TASK INPUTS >>
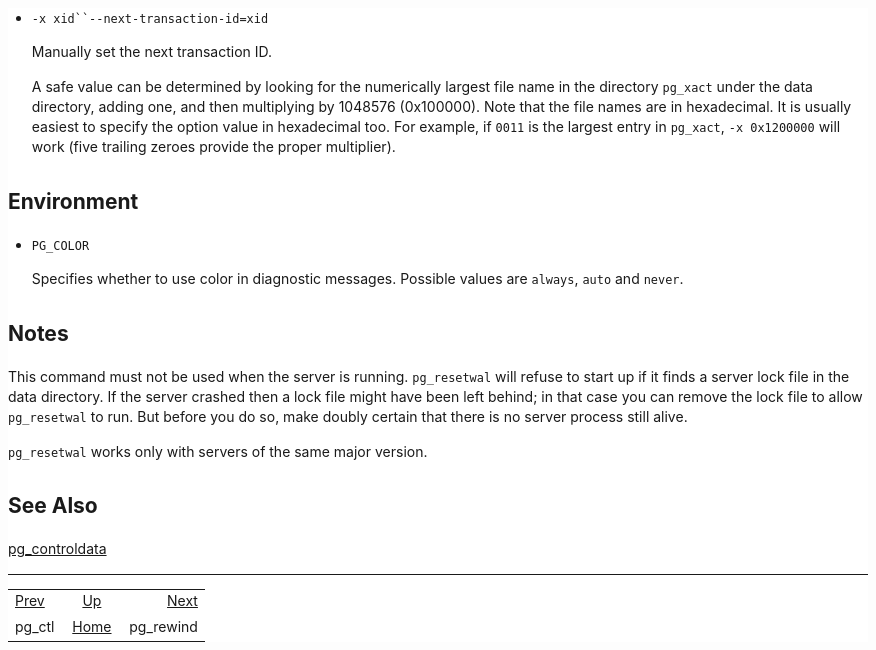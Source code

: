 * `-x xid``--next-transaction-id=xid`

    Manually set the next transaction ID.

    A safe value can be determined by looking for the numerically largest file name in the directory `pg_xact` under the data directory, adding one, and then multiplying by 1048576 (0x100000). Note that the file names are in hexadecimal. It is usually easiest to specify the option value in hexadecimal too. For example, if `0011` is the largest entry in `pg_xact`, `-x 0x1200000` will work (five trailing zeroes provide the proper multiplier).

## Environment

* `PG_COLOR`

    Specifies whether to use color in diagnostic messages. Possible values are `always`, `auto` and `never`.

## Notes

This command must not be used when the server is running. `pg_resetwal` will refuse to start up if it finds a server lock file in the data directory. If the server crashed then a lock file might have been left behind; in that case you can remove the lock file to allow `pg_resetwal` to run. But before you do so, make doubly certain that there is no server process still alive.

`pg_resetwal` works only with servers of the same major version.

## See Also

[pg\_controldata](app-pgcontroldata.html "pg_controldata")

***

|                                   |                                                              |                                        |
| :-------------------------------- | :----------------------------------------------------------: | -------------------------------------: |
| [Prev](app-pg-ctl.html "pg_ctl")  | [Up](reference-server.html "PostgreSQL Server Applications") |  [Next](app-pgrewind.html "pg_rewind") |
| pg\_ctl                           |     [Home](index.html "PostgreSQL 17devel Documentation")    |                             pg\_rewind |
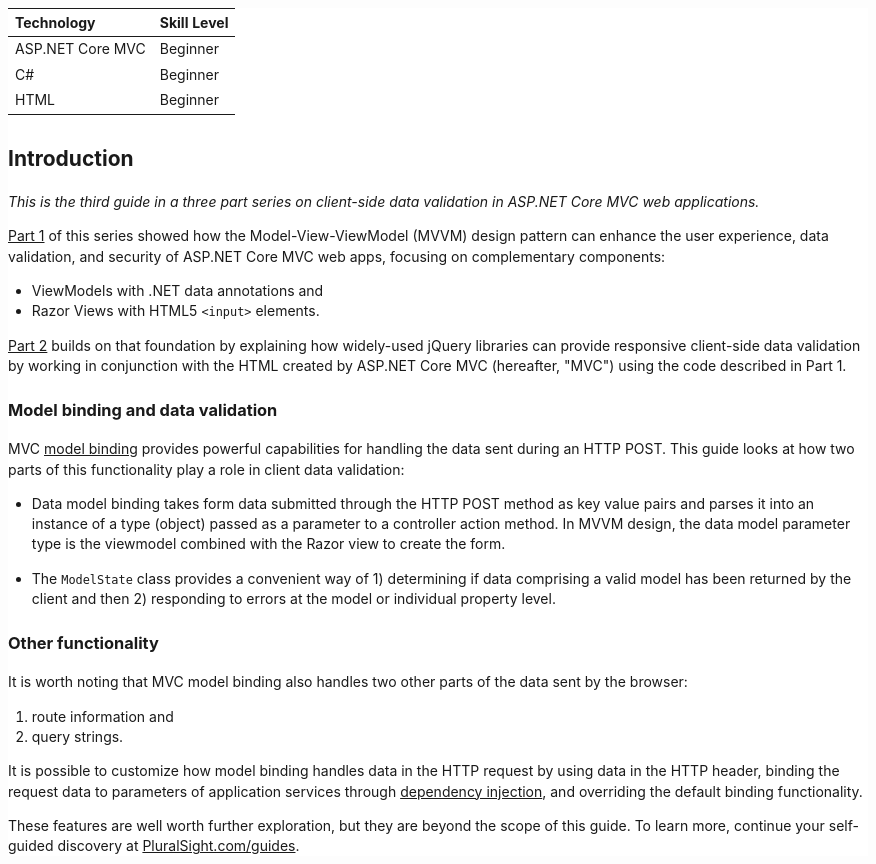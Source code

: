 | Technology | Skill Level |
| :--- | :---
| ASP.NET Core MVC | Beginner
| C# | Beginner
| HTML | Beginner

## Introduction

*This is the third guide in a three part series on client-side data validation in ASP.NET Core MVC web applications.*

[Part 1](https://www.pluralsight.com/guides/microsoft-net/asp-net-core-mvc-client-data-validation-part-1-viewmodels-and-data-annotations) of this series showed how the Model-View-ViewModel (MVVM) design pattern can enhance the user experience, data validation, and security of ASP.NET Core MVC web apps, focusing on complementary components:

* ViewModels with .NET data annotations and
* Razor Views with HTML5 `<input>` elements.

[Part 2](https://www.pluralsight.com/guides/microsoft-net/asp-net-core-mvc-client-data-validation-part-2-jquery-validation) builds on that foundation by explaining how widely-used jQuery libraries can provide responsive client-side data validation by working in conjunction with the HTML created by ASP.NET Core MVC (hereafter, "MVC") using the code described in Part 1.

### Model binding and data validation

MVC [model binding](https://docs.microsoft.com/en-us/aspnet/core/mvc/models/model-binding) provides powerful capabilities for handling the data sent during an HTTP POST. This guide looks at how two parts of this functionality play a role in client data validation:

* Data model binding takes form data submitted through the HTTP POST method as key value pairs and parses it into an instance of a type (object) passed as a parameter to a controller action method. In MVVM design, the data model parameter type is the viewmodel combined with the Razor view to create the form.

* The `ModelState` class provides a convenient way of 1) determining if data comprising a valid model has been returned by the client and then 2) responding to errors at the model or individual property level.

### Other functionality

It is worth noting that MVC model binding also handles two other parts of the data sent by the browser:

1. route information and
1. query strings.

It is possible to customize how model binding handles data in the HTTP request by using data in the HTTP header, binding the request data to parameters of application services through [dependency injection](https://docs.microsoft.com/en-us/aspnet/core/fundamentals/dependency-injection), and overriding the default binding functionality.

These features are well worth further exploration, but they are beyond the scope of this guide. To learn more, continue your self-guided discovery at [PluralSight.com/guides](https://www.pluralsight.com/guides).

EXERCISE REQUIREMENTS >> Each line from the one that contains "Manually set the next transaction ID." down to the one that contains "MVC web applications.*" is to be returned exactly as it stands above, both ends included, with pictures removed.

SOLUTION BELOW >>
    Manually set the next transaction ID.

    A safe value can be determined by looking for the numerically largest file name in the directory `pg_xact` under the data directory, adding one, and then multiplying by 1048576 (0x100000). Note that the file names are in hexadecimal. It is usually easiest to specify the option value in hexadecimal too. For example, if `0011` is the largest entry in `pg_xact`, `-x 0x1200000` will work (five trailing zeroes provide the proper multiplier).

## Environment

* `PG_COLOR`

    Specifies whether to use color in diagnostic messages. Possible values are `always`, `auto` and `never`.

## Notes

This command must not be used when the server is running. `pg_resetwal` will refuse to start up if it finds a server lock file in the data directory. If the server crashed then a lock file might have been left behind; in that case you can remove the lock file to allow `pg_resetwal` to run. But before you do so, make doubly certain that there is no server process still alive.

`pg_resetwal` works only with servers of the same major version.

## See Also

[pg\_controldata](app-pgcontroldata.html "pg_controldata")

***

|                                   |                                                              |                                        |
| :-------------------------------- | :----------------------------------------------------------: | -------------------------------------: |
| [Prev](app-pg-ctl.html "pg_ctl")  | [Up](reference-server.html "PostgreSQL Server Applications") |  [Next](app-pgrewind.html "pg_rewind") |
| pg\_ctl                           |     [Home](index.html "PostgreSQL 17devel Documentation")    |                             pg\_rewind |
Source code

: | Technology | Skill Level |
| :--- | :---
| ASP.NET Core MVC | Beginner
| C# | Beginner
| HTML | Beginner

## Introduction

*This is the third guide in a three part series on client-side data validation in ASP.NET Core MVC web applications.*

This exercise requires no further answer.